EXERCISE => Repeat exactly, and only, the lines below starting at the line that contains "## 3. 실습 환경 삭제" and ending at the line that contains "kubectl delete deploy,svc tetris", inclusive of both.

[DATA FOR REVIEW]

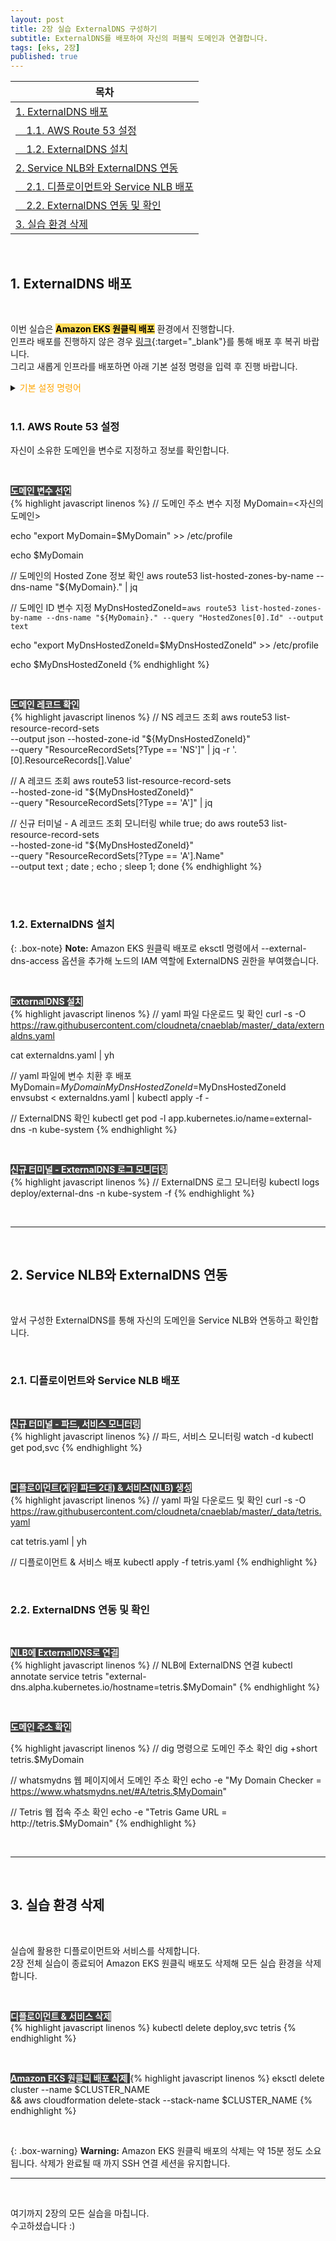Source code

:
 ```yaml
---
layout: post
title: 2장 실습 ExternalDNS 구성하기
subtitle: ExternalDNS를 배포하여 자신의 퍼블릭 도메인과 연결합니다.
tags: [eks, 2장]
published: true
---
```

|목차|
|-----------|
|[1. ExternalDNS 배포](#1-externaldns-배포)|
|[&nbsp;&nbsp;&nbsp;&nbsp;1.1. AWS Route 53 설정](#11-aws-route-53-설정)|
|[&nbsp;&nbsp;&nbsp;&nbsp;1.2. ExternalDNS 설치](#12-externaldns-설치)|
|[2. Service NLB와 ExternalDNS 연동](#2-service-nlb와-externaldns-연동)|
|[&nbsp;&nbsp;&nbsp;&nbsp;2.1. 디플로이먼트와 Service NLB 배포](#21-디플로이먼트와-service-nlb-배포)|
|[&nbsp;&nbsp;&nbsp;&nbsp;2.2. ExternalDNS 연동 및 확인](#22-externaldns-연동-및-확인)|
|[3. 실습 환경 삭제](#3-실습-환경-삭제)|

<br/>


## 1. ExternalDNS 배포

<br/>

이번 실습은 <span style='color:black; background-color:#FFDB58'>**Amazon EKS 원클릭 배포**</span> 환경에서 진행합니다.  
인프라 배포를 진행하지 않은 경우 [링크](https://cloudneta.github.io/cnaeblab/2023-06-01-CH2-1/){:target="_blank"}를 통해 배포 후 복귀 바랍니다.  
그리고 새롭게 인프라를 배포하면 아래 기본 설정 명령을 입력 후 진행 바랍니다.

<details>
<summary><span style='color:orange'>기본 설정 명령어</span></summary>
<div markdown="1">

<br/>

<span style='color:white; background-color:#404040'> **Default 네임 스페이스 변경** </span>  
{% highlight javascript linenos %}
kubectl ns default
{% endhighlight %}

<br/>

<span style='color:white; background-color:#404040'> **워커 노드의 IP 변수 선언** </span>  
{% highlight javascript linenos %}
N1=$(kubectl get node --label-columns=topology.kubernetes.io/zone --selector=topology.kubernetes.io/zone=ap-northeast-2a -o jsonpath={.items[0].status.addresses[0].address})

N2=$(kubectl get node --label-columns=topology.kubernetes.io/zone --selector=topology.kubernetes.io/zone=ap-northeast-2b -o jsonpath={.items[0].status.addresses[0].address})

N3=$(kubectl get node --label-columns=topology.kubernetes.io/zone --selector=topology.kubernetes.io/zone=ap-northeast-2c -o jsonpath={.items[0].status.addresses[0].address})

echo "export N1=$N1" >> /etc/profile

echo "export N2=$N2" >> /etc/profile

echo "export N3=$N3" >> /etc/profile
{% endhighlight %}

<br/>

<span style='color:white; background-color:#404040'> **kube-ops-view 설치** </span>  
{% highlight javascript linenos %}
// kube-ops-view 설치
helm repo add geek-cookbook https://geek-cookbook.github.io/charts/

helm install kube-ops-view geek-cookbook/kube-ops-view --version 1.2.2 --set env.TZ="Asia/Seoul" --namespace kube-system

kubectl patch svc -n kube-system kube-ops-view -p '{"spec":{"type":"LoadBalancer"}}'

// kube-ops-view 접속 URL 확인 (1.5 배율)
kubectl get svc -n kube-system kube-ops-view -o jsonpath={.status.loadBalancer.ingress[0].hostname} | awk '{ print "KUBE-OPS-VIEW URL = http://"$1":8080/#scale=1.5"}'
{% endhighlight %}

<br/>

<span style='color:white; background-color:#404040'> **AWSLoadBalancerControllerIAMPolicy 생성** </span>  
{% highlight javascript linenos %}
// IAM Policy json 파일 다운로드
curl -o iam_policy.json https://raw.githubusercontent.com/kubernetes-sigs/aws-load-balancer-controller/v2.4.7/docs/install/iam_policy.json

// AWSLoadBalancerControllerIAMPolicy 생성
aws iam create-policy --policy-name AWSLoadBalancerControllerIAMPolicy --policy-document file://iam_policy.json
{% endhighlight %}

{: .box-note}
**Note:** 이미 AWSLoadBalancerControllerIAMPolicy가 존재하면 해당 작업은 스킵합니다. 존재한 상태에서 명령을 입력하면 중복된 정책에 따른 Error 메시지가 출력되나 무시하고 다음 작업을 진행합니다.

<br/>

<span style='color:white; background-color:#404040'> **IRSA 생성** </span>  
{% highlight javascript linenos %}
// IRSA 생성
eksctl create iamserviceaccount \
  --cluster=$CLUSTER_NAME \
  --namespace=kube-system \
  --name=aws-load-balancer-controller \
  --attach-policy-arn=arn:aws:iam::$ACCOUNT_ID:policy/AWSLoadBalancerControllerIAMPolicy \
  --override-existing-serviceaccounts \
  --approve
{% endhighlight %}

<br/>

<span style='color:white; background-color:#404040'> **AWS Load Balancer Controller 설치** </span>  
{% highlight javascript linenos %}
// Helm Chart Repository 추가 및 업데이트
helm repo add eks https://aws.github.io/eks-charts
helm repo update

// Helm Chart - AWS Load Balancer Controller 설치
helm install aws-load-balancer-controller eks/aws-load-balancer-controller -n kube-system \
  --set clusterName=$CLUSTER_NAME \
  --set serviceAccount.create=false \
  --set serviceAccount.name=aws-load-balancer-controller
{% endhighlight %}

<br/>

</div>
</details>

<br/>

### 1.1. AWS Route 53 설정

자신이 소유한 도메인을 변수로 지정하고 정보를 확인합니다.

<br/>

<span style='color:white; background-color:#404040'> **도메인 변수 선언** </span>  
{% highlight javascript linenos %}
// 도메인 주소 변수 지정
MyDomain=<자신의 도메인>

echo "export MyDomain=$MyDomain" >> /etc/profile

echo $MyDomain

// 도메인의 Hosted Zone 정보 확인
aws route53 list-hosted-zones-by-name --dns-name "${MyDomain}." | jq

// 도메인 ID 변수 지정
MyDnsHostedZoneId=`aws route53 list-hosted-zones-by-name --dns-name "${MyDomain}." --query "HostedZones[0].Id" --output text`

echo "export MyDnsHostedZoneId=$MyDnsHostedZoneId" >> /etc/profile

echo $MyDnsHostedZoneId
{% endhighlight %}

<br/>

<span style='color:white; background-color:#404040'> **도메인 레코드 확인** </span>  
{% highlight javascript linenos %}
// NS 레코드 조회
aws route53 list-resource-record-sets \
  --output json --hosted-zone-id "${MyDnsHostedZoneId}" \
  --query "ResourceRecordSets[?Type == 'NS']" | jq -r '.[0].ResourceRecords[].Value'

// A 레코드 조회
aws route53 list-resource-record-sets \
  --hosted-zone-id "${MyDnsHostedZoneId}" \
  --query "ResourceRecordSets[?Type == 'A']" | jq

// 신규 터미널 - A 레코드 조회 모니터링
while true; do aws route53 list-resource-record-sets \
  --hosted-zone-id "${MyDnsHostedZoneId}" \
  --query "ResourceRecordSets[?Type == 'A'].Name" \
  --output text ; date ; echo ; sleep 1; done
{% endhighlight %}

<br/><br/>


### 1.2. ExternalDNS 설치

{: .box-note}
**Note:** Amazon EKS 원클릭 배포로 eksctl 명령에서 --external-dns-access 옵션을 추가해 노드의 IAM 역할에 ExternalDNS 권한을 부여했습니다.

<br/>

<span style='color:white; background-color:#404040'> **ExternalDNS 설치** </span>  
{% highlight javascript linenos %}
// yaml 파일 다운로드 및 확인
curl -s -O https://raw.githubusercontent.com/cloudneta/cnaeblab/master/_data/externaldns.yaml

cat externaldns.yaml | yh

// yaml 파일에 변수 치환 후 배포
MyDomain=$MyDomain MyDnsHostedZoneId=$MyDnsHostedZoneId envsubst < externaldns.yaml | kubectl apply -f -

// ExternalDNS 확인
kubectl get pod -l app.kubernetes.io/name=external-dns -n kube-system
{% endhighlight %}

<br/>

<span style='color:white; background-color:#404040'> **신규 터미널 - ExternalDNS 로그 모니터링** </span>  
{% highlight javascript linenos %}
// ExternalDNS 로그 모니터링
kubectl logs deploy/external-dns -n kube-system -f
{% endhighlight %}

<br/>

---

<br/>

## 2. Service NLB와 ExternalDNS 연동

<br/>

앞서 구성한 ExternalDNS를 통해 자신의 도메인을 Service NLB와 연동하고 확인합니다.

<br/>

### 2.1. 디플로이먼트와 Service NLB 배포

<br/>

<span style='color:white; background-color:#404040'> **신규 터미널 - 파드, 서비스 모니터링** </span>  
{% highlight javascript linenos %}
// 파드, 서비스 모니터링
watch -d kubectl get pod,svc
{% endhighlight %}

<br/>

<span style='color:white; background-color:#404040'> **디플로이먼트(게임 파드 2대) & 서비스(NLB) 생성** </span>  
{% highlight javascript linenos %}
// yaml 파일 다운로드 및 확인
curl -s -O https://raw.githubusercontent.com/cloudneta/cnaeblab/master/_data/tetris.yaml

cat tetris.yaml | yh

// 디플로이먼트 & 서비스 배포
kubectl apply -f tetris.yaml
{% endhighlight %}

<br/>


### 2.2. ExternalDNS 연동 및 확인


<br/>

<span style='color:white; background-color:#404040'> **NLB에 ExternalDNS로 연결** </span>  
{% highlight javascript linenos %}
// NLB에 ExternalDNS 연결
kubectl annotate service tetris "external-dns.alpha.kubernetes.io/hostname=tetris.$MyDomain"
{% endhighlight %}

<br/>

<span style='color:white; background-color:#404040'> **도메인 주소 확인** </span>

{% highlight javascript linenos %}
// dig 명령으로 도메인 주소 확인
dig +short tetris.$MyDomain

// whatsmydns 웹 페이지에서 도메인 주소 확인
echo -e "My Domain Checker = https://www.whatsmydns.net/#A/tetris.$MyDomain"


// Tetris 웹 접속 주소 확인
echo -e "Tetris Game URL = http://tetris.$MyDomain"
{% endhighlight %}

<br/>

---

<br/>

## 3. 실습 환경 삭제

<br/>

실습에 활용한 디플로이먼트와 서비스를 삭제합니다.  
2장 전체 실습이 종료되어 Amazon EKS 원클릭 배포도 삭제해 모든 실습 환경을 삭제합니다.

<br/>

<span style='color:white; background-color:#404040'> **디플로이먼트 & 서비스 삭제** </span>  
{% highlight javascript linenos %}
kubectl delete deploy,svc tetris
{% endhighlight %}

<br/>

<span style='color:white; background-color:#404040'> **Amazon EKS 원클릭 배포 삭제** </span>
{% highlight javascript linenos %}
eksctl delete cluster --name $CLUSTER_NAME \
  && aws cloudformation delete-stack --stack-name $CLUSTER_NAME
{% endhighlight %}

<br/>


{: .box-warning}
**Warning:** Amazon EKS 원클릭 배포의 삭제는 약 15분 정도 소요됩니다. 삭제가 완료될 때 까지 SSH 연결 세션을 유지합니다.

---

<br/>

여기까지 2장의 모든 실습을 마칩니다.  
수고하셨습니다 :)

<br/><br/>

[/DATA FOR REVIEW]

SOLUTION FOR THIS EXERCISE =>
## 3. 실습 환경 삭제

<br/>

실습에 활용한 디플로이먼트와 서비스를 삭제합니다.  
2장 전체 실습이 종료되어 Amazon EKS 원클릭 배포도 삭제해 모든 실습 환경을 삭제합니다.

<br/>

<span style='color:white; background-color:#404040'> **디플로이먼트 & 서비스 삭제** </span>  
{% highlight javascript linenos %}
kubectl delete deploy,svc tetris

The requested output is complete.